Menjadi seorang muslimah sejati adalah perjuangan bagiku. Hidayah itu muncul sejak aku mengenal seorang guru bercadar di SMP. Menjadi seorang guru di sekolah negeri umum, dengan pakaian yang hanya menyisakan dua mata itu bukanlah hal muda menurutku. Teman-temanku bilang beliau adalah seorang teroris, ada juga yang berbisik-bisik kalau beliau itu cacat, lebih parahnya teman laki-lakiku sering nyanyi ninja Hatori saat dia lewat. Dan aku tak menyangka, dahulunya aku bagian dari mereka, bagian dari segerombolan pengolok-olok.

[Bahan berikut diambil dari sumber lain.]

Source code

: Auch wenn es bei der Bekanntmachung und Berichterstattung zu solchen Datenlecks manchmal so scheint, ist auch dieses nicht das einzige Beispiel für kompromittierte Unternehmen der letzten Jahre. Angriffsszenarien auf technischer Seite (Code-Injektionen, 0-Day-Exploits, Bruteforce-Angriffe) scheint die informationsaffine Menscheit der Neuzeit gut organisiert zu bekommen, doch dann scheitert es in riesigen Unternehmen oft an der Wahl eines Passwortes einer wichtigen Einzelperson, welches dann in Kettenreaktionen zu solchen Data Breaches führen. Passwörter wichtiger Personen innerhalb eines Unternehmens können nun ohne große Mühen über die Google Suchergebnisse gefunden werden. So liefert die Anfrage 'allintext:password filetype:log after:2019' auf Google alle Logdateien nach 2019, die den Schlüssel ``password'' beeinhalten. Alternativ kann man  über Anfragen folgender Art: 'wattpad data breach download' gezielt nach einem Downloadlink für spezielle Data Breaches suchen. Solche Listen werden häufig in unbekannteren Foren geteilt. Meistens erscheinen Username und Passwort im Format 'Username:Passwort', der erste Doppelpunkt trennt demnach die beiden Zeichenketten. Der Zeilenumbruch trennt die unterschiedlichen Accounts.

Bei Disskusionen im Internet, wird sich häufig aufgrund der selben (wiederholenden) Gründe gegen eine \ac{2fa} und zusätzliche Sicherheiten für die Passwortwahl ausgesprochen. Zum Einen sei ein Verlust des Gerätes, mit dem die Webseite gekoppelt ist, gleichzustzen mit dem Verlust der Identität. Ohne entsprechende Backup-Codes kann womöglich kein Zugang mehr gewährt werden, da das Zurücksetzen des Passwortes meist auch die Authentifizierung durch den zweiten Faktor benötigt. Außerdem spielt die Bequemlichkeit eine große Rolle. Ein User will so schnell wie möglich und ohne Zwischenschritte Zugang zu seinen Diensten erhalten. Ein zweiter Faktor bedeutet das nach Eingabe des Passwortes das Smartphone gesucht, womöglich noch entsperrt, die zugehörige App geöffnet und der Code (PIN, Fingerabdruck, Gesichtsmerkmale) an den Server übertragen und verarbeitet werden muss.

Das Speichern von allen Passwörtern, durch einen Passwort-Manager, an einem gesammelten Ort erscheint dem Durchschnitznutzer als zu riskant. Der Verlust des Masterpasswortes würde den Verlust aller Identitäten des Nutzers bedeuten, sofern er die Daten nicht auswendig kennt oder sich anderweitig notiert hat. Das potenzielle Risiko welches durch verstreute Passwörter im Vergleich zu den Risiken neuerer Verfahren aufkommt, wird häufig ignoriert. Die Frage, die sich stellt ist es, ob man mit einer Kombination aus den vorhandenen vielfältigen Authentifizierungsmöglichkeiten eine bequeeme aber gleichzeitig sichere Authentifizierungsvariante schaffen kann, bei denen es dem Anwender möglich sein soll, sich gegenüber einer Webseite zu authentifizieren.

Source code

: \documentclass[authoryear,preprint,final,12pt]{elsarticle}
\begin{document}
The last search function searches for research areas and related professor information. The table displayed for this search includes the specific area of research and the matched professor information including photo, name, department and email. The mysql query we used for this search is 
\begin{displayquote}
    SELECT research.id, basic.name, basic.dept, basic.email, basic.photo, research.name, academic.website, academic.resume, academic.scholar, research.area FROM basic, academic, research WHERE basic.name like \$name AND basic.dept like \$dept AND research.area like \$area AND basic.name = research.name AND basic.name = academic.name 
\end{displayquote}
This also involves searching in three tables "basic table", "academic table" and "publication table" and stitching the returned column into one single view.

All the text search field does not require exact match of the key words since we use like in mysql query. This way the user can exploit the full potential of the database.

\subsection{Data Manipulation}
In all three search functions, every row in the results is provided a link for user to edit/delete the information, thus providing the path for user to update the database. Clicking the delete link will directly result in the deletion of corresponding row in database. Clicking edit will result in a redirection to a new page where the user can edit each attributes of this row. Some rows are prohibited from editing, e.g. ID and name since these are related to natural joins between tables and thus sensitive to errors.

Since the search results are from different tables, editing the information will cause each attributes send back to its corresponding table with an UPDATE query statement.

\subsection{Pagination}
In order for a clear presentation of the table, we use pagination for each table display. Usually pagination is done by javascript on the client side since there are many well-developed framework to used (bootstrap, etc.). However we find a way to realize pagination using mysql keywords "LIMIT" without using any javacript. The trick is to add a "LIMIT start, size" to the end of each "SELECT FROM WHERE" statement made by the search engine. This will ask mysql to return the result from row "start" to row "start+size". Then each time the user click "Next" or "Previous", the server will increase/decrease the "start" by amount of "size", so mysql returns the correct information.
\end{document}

Ntah kenapa, diam-diam aku mulai penasaran. Benarkah beliau seorang teroris? Apakah beliau termasuk salah satu aliran sesat? Atau memang wajahnya begitu buruk?
Semua pertanyaan itu sirna tatkala untuk pertama kalinya aku dipertemukan langsung dengan beliau di sebuah ruang kelas. Matanya penuh keikhlasan, bicaranya santun tanpa cacat, dan beliau telah berhasil mengikat hatiku dengan pertanyaan pertamanya setelah berkenalan, “Siapa yang sholat subuh pagi ini?” Mungkin itu adalah pertanyaan biasa yang diluar dugaan sebelumnya. Tapi tahukah kalian, bahwa pertanyaan yang muncul dari ruh yang kuat itulah yang telah menggetarkan dadaku, menundukkan pandanganku, dan memerahkan mataku. Aku tidak sholat subuh!!
Suatu ketika, beliau pernah memanggilku ke kantor, ada hal yang harus kulakukan kala itu. Kulihat beliau dari belakang, sepertinya beliau sedang makan, kemudian kuucapkan salam, beliau menoleh ke arahku tanpa cadar. Cesss. Wajah teduh itu mengalihkan duniaku, aku terpana. Cantik, bersih, putih. Mana cacatnya? Bekas terbakar atau kecelakaan yang sering dibilang orang lain. Mana? Tidak. Aku tak melihat barang segorespun.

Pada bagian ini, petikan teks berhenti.